When she started her business, she was entirely self-taught. She looked to free online resources when it came to building her website, marketing herself and managing financial revenue. It came to a point where she had hit a wall on what she could learn by herself.  

That’s when she came to Bauer College for her MBA.  

Some might see McGuire’s progression from artist to business student as nontraditional, even her younger self would not have believed her path today. However, throughout her time at Bauer, she has found more similarities than differences between the two. 

“Initially I was nervous because I thought my creative side would be a weakness,” McGuire said. “But as I’ve progressed through the program, I see that with business and painting, you are creating something from just a vision. You start with a blank slate and end with something meaningful.”  

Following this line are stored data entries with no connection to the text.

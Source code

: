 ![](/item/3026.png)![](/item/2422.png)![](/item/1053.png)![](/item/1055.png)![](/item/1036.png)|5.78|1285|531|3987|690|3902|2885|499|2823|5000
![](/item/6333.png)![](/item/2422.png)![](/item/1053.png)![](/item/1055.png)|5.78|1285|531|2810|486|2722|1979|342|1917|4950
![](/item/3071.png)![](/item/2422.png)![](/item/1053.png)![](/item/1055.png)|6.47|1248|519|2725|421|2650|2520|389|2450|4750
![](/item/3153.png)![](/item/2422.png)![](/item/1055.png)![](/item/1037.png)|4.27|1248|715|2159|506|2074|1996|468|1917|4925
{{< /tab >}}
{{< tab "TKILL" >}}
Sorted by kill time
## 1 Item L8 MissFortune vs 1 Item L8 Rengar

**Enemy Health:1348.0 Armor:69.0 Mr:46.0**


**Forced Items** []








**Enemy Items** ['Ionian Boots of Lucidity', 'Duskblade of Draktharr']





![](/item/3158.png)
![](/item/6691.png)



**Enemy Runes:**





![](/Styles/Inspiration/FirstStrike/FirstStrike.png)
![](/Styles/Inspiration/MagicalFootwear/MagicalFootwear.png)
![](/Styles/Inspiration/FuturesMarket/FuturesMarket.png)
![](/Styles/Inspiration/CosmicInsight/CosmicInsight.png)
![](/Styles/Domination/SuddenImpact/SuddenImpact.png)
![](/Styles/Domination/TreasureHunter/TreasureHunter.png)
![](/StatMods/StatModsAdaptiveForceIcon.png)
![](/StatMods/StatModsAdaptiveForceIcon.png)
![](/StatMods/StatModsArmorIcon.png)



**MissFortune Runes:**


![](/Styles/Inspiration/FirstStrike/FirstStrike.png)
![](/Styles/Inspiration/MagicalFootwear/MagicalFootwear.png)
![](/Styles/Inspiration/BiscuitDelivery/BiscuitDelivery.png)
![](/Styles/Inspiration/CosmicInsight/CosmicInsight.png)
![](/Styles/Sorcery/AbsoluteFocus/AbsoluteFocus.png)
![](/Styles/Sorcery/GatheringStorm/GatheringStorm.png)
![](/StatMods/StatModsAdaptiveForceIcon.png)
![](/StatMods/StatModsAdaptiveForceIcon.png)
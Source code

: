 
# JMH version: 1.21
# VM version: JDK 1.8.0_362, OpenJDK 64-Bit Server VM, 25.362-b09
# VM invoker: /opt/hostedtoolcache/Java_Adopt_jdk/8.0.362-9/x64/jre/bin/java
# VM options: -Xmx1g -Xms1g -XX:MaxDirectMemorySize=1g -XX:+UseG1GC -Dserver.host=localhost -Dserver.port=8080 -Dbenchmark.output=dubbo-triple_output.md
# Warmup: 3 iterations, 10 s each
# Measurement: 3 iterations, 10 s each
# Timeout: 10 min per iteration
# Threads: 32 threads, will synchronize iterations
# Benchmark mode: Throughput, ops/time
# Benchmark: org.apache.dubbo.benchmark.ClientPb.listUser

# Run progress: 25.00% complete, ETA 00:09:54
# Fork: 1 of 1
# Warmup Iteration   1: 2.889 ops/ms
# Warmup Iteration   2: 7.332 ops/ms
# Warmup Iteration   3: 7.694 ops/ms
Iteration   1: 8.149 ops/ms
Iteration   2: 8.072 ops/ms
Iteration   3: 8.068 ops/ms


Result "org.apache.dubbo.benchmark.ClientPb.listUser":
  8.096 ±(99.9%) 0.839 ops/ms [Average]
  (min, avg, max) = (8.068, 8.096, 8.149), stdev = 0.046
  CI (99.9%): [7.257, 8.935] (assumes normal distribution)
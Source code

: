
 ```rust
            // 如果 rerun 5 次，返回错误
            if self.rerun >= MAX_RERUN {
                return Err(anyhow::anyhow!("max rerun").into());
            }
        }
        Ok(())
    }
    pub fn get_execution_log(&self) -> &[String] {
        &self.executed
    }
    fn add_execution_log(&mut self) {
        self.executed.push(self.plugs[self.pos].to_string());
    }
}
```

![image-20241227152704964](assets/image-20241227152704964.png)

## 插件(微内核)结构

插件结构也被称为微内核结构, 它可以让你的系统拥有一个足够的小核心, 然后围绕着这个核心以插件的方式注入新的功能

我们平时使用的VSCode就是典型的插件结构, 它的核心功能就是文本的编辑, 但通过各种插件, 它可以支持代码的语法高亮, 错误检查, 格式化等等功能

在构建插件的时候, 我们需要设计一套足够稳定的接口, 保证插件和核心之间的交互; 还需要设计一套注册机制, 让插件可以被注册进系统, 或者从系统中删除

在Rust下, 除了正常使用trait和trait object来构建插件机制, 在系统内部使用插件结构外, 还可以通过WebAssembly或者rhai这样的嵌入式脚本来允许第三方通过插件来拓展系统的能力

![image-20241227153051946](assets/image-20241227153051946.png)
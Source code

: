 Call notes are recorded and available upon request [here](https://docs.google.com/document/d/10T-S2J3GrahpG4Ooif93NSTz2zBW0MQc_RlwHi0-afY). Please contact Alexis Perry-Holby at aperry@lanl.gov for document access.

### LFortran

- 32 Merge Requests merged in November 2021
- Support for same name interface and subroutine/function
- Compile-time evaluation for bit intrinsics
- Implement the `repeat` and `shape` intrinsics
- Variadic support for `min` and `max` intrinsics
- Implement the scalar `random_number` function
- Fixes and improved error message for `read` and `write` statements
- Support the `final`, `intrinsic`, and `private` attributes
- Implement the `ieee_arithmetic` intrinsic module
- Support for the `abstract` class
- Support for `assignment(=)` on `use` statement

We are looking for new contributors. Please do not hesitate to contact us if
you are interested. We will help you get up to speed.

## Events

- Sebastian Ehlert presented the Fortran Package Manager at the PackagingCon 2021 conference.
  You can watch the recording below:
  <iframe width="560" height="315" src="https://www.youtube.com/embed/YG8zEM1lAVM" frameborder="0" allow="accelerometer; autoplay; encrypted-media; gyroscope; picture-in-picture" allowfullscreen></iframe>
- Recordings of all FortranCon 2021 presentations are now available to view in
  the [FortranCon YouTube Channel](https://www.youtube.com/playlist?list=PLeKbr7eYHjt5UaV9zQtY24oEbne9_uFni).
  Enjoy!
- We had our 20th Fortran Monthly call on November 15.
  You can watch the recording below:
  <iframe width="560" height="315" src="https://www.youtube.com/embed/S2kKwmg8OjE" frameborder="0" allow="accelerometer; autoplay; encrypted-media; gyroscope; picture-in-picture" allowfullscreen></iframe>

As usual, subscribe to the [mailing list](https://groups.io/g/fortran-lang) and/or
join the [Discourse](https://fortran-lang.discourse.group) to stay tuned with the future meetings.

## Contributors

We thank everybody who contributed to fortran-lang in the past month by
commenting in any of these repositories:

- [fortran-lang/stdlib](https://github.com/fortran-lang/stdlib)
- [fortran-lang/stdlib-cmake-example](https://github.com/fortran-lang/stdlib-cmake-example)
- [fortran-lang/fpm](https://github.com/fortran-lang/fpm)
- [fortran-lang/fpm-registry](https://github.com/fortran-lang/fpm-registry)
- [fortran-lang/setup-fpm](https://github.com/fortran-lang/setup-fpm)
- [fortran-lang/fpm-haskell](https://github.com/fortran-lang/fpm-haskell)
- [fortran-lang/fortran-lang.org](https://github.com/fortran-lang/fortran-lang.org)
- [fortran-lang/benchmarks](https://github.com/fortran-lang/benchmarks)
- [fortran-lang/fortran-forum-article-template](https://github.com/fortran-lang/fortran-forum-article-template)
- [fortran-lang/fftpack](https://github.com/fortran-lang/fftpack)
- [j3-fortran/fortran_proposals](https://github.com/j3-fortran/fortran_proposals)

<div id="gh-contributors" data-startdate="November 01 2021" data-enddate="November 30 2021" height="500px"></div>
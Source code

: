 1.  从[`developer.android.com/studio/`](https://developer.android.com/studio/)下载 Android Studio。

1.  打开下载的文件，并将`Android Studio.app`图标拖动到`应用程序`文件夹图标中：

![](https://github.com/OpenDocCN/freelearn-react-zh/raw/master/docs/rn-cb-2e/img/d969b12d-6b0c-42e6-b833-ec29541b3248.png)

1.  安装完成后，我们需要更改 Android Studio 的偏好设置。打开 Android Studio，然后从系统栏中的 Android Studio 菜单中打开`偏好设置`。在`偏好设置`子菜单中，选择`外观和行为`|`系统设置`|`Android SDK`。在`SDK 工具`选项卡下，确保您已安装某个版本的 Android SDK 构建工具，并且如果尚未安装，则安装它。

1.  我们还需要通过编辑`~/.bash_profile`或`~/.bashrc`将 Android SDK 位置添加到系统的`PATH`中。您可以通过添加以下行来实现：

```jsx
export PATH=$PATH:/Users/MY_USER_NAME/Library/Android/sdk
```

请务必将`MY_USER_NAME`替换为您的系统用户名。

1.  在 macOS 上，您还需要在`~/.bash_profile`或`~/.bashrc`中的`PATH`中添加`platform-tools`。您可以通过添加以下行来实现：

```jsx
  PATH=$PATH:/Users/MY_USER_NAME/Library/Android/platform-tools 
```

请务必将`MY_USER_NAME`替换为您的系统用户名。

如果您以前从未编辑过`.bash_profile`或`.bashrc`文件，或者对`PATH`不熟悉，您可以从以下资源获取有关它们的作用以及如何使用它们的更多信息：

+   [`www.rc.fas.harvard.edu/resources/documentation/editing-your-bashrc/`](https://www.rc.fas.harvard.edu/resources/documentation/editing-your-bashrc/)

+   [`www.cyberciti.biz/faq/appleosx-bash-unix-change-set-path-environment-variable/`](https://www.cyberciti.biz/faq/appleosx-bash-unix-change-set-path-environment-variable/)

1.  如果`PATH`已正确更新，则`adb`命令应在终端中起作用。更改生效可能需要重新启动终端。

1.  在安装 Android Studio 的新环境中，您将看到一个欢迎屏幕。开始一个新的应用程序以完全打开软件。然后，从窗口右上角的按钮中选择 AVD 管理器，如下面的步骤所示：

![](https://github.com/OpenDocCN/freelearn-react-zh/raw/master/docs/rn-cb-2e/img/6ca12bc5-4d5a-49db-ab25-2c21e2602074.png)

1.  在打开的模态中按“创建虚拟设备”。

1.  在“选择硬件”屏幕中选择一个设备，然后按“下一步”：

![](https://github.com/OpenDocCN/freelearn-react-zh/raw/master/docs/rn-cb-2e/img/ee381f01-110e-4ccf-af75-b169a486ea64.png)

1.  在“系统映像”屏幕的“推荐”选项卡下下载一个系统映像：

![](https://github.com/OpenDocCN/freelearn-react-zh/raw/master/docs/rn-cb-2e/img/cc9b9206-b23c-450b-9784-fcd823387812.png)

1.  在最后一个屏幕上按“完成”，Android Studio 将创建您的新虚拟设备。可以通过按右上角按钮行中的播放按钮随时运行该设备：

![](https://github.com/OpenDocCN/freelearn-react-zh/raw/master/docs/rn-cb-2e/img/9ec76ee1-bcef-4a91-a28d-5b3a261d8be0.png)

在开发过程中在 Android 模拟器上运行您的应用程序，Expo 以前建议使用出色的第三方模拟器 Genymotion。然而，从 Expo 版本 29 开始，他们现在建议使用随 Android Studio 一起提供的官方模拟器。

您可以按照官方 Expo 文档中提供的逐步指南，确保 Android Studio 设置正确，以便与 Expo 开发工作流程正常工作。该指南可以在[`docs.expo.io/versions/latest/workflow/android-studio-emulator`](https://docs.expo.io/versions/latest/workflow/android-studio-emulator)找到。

As she progressed through her business education, her art grew with her. Whatever challenge she was faced with, she always knew she had her creative practices to fall back on.  

When McGuire founded her studio, her aesthetic focused on landscape art. She described how that came from a place of looking for familiar, safe places to land as she navigated through new feelings of motherhood. 

When she started at Bauer, she found herself painting figurative work for the first time in years.  She said she believes it comes from a place of rediscovering herself through this new era of her life.  

“As I navigate this new experience with more of a business focus rather than a creative one, I have to rely on myself in a different way and look to the people around me for help,” McGuire said. “I realized that regardless of what you’re chasing, we all need each other. We’re not meant to do it alone.”  

Graduating in the upcoming Spring 2026 commencement ceremony, McGuire said she looks forward to advancing her career in finance and investment. Art will continue to be a passion she uses to keep herself grounded, exercise her creativity and connect with others, she added.